Après un pot d'adieu dans la cour de l'école, noire de monde, la médiathèque a été inaugurée, dans une intimité subie. Je ne me tromperais pas de beaucoup si je disais que les deux évènements n'ont pas du tout intéressé les mêmes personnes.
La médiathèque tient les promesses de son nom : on peut y emprunter des livres, DVD, CD, périodiques. On peut aussi y travailler, des tables et des chaises sont prévus pour ça. Les locaux sont neufs, propres, aérés. Les rayonnages sont aussi aérés malheureusement, à vue de nez (je ne suis pas bonne à ce genre d'estimation mais tant pis) je dirais qu'ils ne contiennent qu'un quart de livres de l'ancienne bibliothèque. Un livre doit être rendu au bout de 3 semaines sous peine de pénalité, tout est informatisé, on ne peut pas resquiller. Elle se trouve à l'étage d'un bâtiment et l'accès se fait par un escalier ou un ascenseur... en panne très rapidement car situé à l'extérieur du bâtiment et vandalisé, pratique pour les personnes âgées et les enfants en poussette. L'avantage pour les gros lecteurs est la carte à l'année, une cotisation annuelle d'une quinzaine d'euros qui permet d'emprunter ensuite ce qu'on veut, dans les quantités que l'on veut, sans avoir à penser à faire de la monnaie comme de l'autre côté. Sauf que le nombre de livres et les titres proposés ne peuvent pas combler une grande lectrice comme moi...
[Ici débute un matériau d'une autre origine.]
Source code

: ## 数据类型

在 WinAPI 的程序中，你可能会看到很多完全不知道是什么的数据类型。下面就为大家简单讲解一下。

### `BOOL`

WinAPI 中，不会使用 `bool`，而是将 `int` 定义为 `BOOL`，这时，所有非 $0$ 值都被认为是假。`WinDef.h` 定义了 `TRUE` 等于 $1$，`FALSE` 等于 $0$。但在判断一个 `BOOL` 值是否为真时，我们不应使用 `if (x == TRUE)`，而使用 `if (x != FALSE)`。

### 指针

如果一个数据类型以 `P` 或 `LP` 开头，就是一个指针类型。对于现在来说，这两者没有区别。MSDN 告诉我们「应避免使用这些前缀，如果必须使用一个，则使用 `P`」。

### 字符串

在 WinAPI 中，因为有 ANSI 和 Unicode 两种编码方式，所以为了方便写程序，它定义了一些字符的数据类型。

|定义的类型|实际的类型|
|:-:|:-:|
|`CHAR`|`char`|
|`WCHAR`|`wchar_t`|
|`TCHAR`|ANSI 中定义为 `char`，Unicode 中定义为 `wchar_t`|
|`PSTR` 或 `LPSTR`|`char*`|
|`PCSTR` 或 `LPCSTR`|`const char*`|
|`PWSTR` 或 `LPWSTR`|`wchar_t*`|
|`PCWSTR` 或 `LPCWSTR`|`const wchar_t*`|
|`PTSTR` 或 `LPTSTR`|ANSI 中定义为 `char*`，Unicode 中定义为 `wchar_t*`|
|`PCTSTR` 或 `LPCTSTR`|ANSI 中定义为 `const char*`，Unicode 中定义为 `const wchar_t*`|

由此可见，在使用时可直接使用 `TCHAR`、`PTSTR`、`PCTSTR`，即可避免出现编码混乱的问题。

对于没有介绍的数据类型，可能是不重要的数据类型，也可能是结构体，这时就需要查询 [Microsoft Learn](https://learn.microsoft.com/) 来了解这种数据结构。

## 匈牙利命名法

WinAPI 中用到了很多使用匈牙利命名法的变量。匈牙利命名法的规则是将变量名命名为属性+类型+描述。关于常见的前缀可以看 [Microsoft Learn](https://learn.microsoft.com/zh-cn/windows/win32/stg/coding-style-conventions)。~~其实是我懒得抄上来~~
Je m'y suis inscrite quand même et en un an j'ai du y aller 3 ou 4 fois seulement, ressortie avec un choix par dépit. Les locaux sont vides, de monde et d'âme, les bénévoles restent derrière le bureau des enregistrements et retours, à papoter, pendant que je reste indécise dans la partie "roman" et que ma fille fait un peu le foin dans le coin "enfants". Ça ne m'arrange pas tellement finalement cette histoire de médiathèque, je suis obligée maintenant d'aller approvisionner ma fureur de lire à la Fnac ou au Furet et ça me coûte pas mal, je me restreins aux poches et aux valeurs sûres, j'essaie tant bien que mal de faire une place à la maison pour tous ses livres, les miens et ceux de ma fille (qui a l'air de prendre le même chemin que moi pour l'instant).
Je ne sais pas comment finir ce post aujourd'hui. Il n'y a pas de fin à ma passion alors j'ai du mal à conclure, c'est juste un état des lieux, un constat de ma vie de lectrice et je pense qu'il y en aura bien d'autres car malgré tout je continuerai à lire.
Une morale peut-être : la modernité ne peut pas remplacer l'humanité... mais les deux restent conciliables, il suffit de le faire intelligemment.